From: Stephen Frost <sfrost(at)snowman(dot)net>
To: Peter Geoghegan <pg(at)bowt(dot)ie>
Cc: Andres Freund <andres(at)anarazel(dot)de>, PostgreSQL Hackers <pgsql-hackers(at)postgresql(dot)org>
Subject: Re: Thoughts on nbtree with logical/varwidth table identifiers, v12 on-disk representation
Date: 2019-04-22 17:32:04
Message-ID: 20190422173204.GK6197@tamriel.snowman.net
Views: Raw Message | Whole Thread | Download mbox | Resend email
Thread:
Lists: pgsql-hackers

Greetings,

* Peter Geoghegan (pg(at)bowt(dot)ie) wrote:
> On Mon, Apr 22, 2019 at 8:36 AM Stephen Frost <sfrost(at)snowman(dot)net> wrote:
> > This seems like it would be helpful for global indexes as well, wouldn't
> > it?
>
> Yes, though that should probably work by reusing what we already do
> with heap TID (use standard IndexTuple fields on the leaf level for
> heap TID), plus an additional identifier for the partition number that
> is located at the physical end of the tuple. IOW, I think that this
> might benefit from a design that is half way between what we already
> do with heap TIDs and what we would be required to do to make varwidth
> logical row identifiers in tables work -- the partition number is
> varwidth, though often only a single byte.

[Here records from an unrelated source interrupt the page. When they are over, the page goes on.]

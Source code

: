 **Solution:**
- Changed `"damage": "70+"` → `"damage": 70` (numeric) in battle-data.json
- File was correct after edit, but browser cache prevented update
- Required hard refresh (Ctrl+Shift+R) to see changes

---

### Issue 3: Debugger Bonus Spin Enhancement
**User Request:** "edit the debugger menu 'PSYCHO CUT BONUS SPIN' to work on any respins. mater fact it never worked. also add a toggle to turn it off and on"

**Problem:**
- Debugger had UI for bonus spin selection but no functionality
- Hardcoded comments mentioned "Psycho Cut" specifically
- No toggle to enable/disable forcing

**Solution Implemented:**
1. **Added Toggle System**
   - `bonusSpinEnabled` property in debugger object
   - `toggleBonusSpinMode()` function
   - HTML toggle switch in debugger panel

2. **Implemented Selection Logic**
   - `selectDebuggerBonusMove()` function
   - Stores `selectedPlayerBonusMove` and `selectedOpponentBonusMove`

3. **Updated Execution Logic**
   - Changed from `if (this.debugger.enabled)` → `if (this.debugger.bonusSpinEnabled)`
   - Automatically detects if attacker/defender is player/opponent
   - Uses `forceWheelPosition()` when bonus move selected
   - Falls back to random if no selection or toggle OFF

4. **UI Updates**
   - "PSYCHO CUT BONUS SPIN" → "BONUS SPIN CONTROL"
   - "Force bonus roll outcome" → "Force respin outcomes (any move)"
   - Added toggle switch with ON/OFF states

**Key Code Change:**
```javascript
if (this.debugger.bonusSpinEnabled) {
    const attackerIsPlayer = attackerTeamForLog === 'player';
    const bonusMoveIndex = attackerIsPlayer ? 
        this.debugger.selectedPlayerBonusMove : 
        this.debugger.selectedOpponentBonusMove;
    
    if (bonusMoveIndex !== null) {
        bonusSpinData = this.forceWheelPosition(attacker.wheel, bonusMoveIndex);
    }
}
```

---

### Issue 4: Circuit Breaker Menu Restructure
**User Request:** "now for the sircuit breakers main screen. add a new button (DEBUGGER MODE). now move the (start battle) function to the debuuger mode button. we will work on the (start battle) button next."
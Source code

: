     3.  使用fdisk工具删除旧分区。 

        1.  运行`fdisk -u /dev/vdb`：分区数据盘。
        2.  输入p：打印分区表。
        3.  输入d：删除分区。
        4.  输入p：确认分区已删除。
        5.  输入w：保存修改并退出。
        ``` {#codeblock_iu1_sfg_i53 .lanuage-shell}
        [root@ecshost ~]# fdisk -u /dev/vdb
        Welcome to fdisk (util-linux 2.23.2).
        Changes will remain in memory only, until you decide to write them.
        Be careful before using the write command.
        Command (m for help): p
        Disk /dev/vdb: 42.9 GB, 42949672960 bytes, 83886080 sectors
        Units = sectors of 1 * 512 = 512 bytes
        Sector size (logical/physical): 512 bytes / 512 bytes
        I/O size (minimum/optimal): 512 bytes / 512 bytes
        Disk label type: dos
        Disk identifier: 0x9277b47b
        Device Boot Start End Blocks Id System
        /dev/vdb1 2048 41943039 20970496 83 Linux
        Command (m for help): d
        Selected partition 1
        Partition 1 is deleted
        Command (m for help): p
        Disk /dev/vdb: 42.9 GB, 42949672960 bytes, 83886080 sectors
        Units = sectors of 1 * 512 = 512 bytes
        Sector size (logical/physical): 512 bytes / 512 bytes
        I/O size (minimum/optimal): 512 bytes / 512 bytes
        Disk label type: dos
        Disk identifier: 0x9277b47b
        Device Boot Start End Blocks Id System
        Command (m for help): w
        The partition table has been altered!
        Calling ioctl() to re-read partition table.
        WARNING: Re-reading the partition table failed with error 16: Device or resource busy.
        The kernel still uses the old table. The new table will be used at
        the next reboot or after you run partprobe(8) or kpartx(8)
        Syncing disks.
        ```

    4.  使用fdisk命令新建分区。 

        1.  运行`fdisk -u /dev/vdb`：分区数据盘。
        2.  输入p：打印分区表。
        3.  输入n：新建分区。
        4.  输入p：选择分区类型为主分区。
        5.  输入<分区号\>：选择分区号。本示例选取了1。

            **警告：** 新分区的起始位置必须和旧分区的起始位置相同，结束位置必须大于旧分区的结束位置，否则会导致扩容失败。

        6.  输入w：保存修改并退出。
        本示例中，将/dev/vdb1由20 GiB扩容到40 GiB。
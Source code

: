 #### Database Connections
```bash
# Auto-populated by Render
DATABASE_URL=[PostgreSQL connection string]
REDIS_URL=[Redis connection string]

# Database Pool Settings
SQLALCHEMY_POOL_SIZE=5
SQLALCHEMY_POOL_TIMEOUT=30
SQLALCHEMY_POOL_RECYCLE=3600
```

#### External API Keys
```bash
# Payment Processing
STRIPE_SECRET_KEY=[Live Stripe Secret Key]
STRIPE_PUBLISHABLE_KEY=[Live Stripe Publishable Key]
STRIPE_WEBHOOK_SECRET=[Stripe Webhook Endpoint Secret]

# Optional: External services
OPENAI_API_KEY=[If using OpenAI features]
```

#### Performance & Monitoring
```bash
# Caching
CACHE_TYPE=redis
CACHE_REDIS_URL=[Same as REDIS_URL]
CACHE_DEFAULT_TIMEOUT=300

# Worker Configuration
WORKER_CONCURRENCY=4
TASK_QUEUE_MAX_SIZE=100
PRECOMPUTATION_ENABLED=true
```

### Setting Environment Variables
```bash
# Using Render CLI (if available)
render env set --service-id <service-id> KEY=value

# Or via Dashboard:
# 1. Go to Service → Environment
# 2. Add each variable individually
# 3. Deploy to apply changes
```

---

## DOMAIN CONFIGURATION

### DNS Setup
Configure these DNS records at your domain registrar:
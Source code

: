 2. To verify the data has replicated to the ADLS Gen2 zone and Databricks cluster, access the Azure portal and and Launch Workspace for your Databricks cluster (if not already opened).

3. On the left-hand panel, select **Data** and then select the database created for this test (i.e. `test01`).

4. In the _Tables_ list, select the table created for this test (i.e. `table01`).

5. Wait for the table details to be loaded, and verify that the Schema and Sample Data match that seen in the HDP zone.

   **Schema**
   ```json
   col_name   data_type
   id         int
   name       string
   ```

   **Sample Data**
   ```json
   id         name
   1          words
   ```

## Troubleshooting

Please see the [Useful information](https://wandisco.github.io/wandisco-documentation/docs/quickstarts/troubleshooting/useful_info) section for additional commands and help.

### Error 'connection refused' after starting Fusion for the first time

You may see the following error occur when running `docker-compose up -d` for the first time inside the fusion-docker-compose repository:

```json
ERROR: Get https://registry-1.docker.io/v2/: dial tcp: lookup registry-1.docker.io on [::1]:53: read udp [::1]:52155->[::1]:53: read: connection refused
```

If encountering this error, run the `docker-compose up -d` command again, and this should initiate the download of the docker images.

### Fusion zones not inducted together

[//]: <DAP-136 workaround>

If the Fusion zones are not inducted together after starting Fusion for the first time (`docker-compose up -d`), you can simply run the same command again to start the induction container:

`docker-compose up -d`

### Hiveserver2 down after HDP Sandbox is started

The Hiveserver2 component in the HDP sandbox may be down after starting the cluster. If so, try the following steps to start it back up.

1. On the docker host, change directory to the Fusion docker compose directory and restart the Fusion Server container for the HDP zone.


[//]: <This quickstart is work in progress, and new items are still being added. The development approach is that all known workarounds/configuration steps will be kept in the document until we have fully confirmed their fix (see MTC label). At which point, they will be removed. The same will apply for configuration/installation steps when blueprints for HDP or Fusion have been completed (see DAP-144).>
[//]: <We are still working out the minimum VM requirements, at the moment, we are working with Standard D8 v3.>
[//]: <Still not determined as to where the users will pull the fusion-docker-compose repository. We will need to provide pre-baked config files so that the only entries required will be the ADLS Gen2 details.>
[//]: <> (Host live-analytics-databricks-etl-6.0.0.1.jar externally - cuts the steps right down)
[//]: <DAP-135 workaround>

Yes, global indexes for partitioned tables could potentially be simpler
than the logical row identifiers, but maybe it'd be useful to just have
one implementation based around logical row identifiers which ends up
working for global indexes as well as the other types of indexes and
table access methods.

If we thought that the 'single-byte' partition number covered enough
use-cases then we could possibly consider supporting them for partitions
by just 'stealing' a byte from BlockIdData and having the per-partition
size be limited to 4TB when a global index exists on the partitioned
table. That's certainly not an ideal limitation but it might be
appealing to some users who really would like global indexes and could
possibly require less to implement, though there's a lot of other things
that would have to be done to have global indexes. Anyhow, just some
random thoughts that I figured I'd share in case there might be
something there worth thinking about.

> > I agree with trying to avoid having padding 'in the wrong place' and if
> > it makes some indexes smaller, great, even if they're unlikely to be
> > interesting in the vast majority of cases, they may still exist out
> > there. Of course, this is provided that it doesn't overly complicate
> > the code, but it sounds like it wouldn't be too bad in this case.
>
> Here is what it took:
>
> * Removed the "conservative" MAXALIGN() within index_form_tuple(),
> bringing it in line with heap_form_tuple(), which only MAXALIGN()s so
> that the first attribute in tuple's data area can safely be accessed
> on alignment-picky platforms, but doesn't do the same with data_len.
>
> * Removed most of the MAXALIGN()s from nbtinsert.c, except one that
> considers if a page split is required.
>
> * Didn't change the nbtsplitloc.c code, because we need to assume
> MAXALIGN()'d space quantities there. We continue to not trust the
> reported tuple length to be MAXALIGN()'d, which is now essentially
> rather than just defensive.
>
> * Removed MAXALIGN()s within _bt_truncate(), and SHORTALIGN()'d the
> whole tuple size in the case where new pivot tuple requires a heap TID
> representation. We access TIDs as 3 2 byte integers, so this is
> necessary for alignment-picky platforms.
>
> I will pursue this as a project for PostgreSQL 13. It doesn't affect
> on-disk compatibility, because BTreeTupleGetHeapTID() works just as
> well with either the existing scheme, or this new one. Having the
> "real" tuple length available will make it easier to implement "true"
> suffix truncation, where we truncate *within* a text attribute (i.e.
> generate a new, shorter value using new opclass infrastructure).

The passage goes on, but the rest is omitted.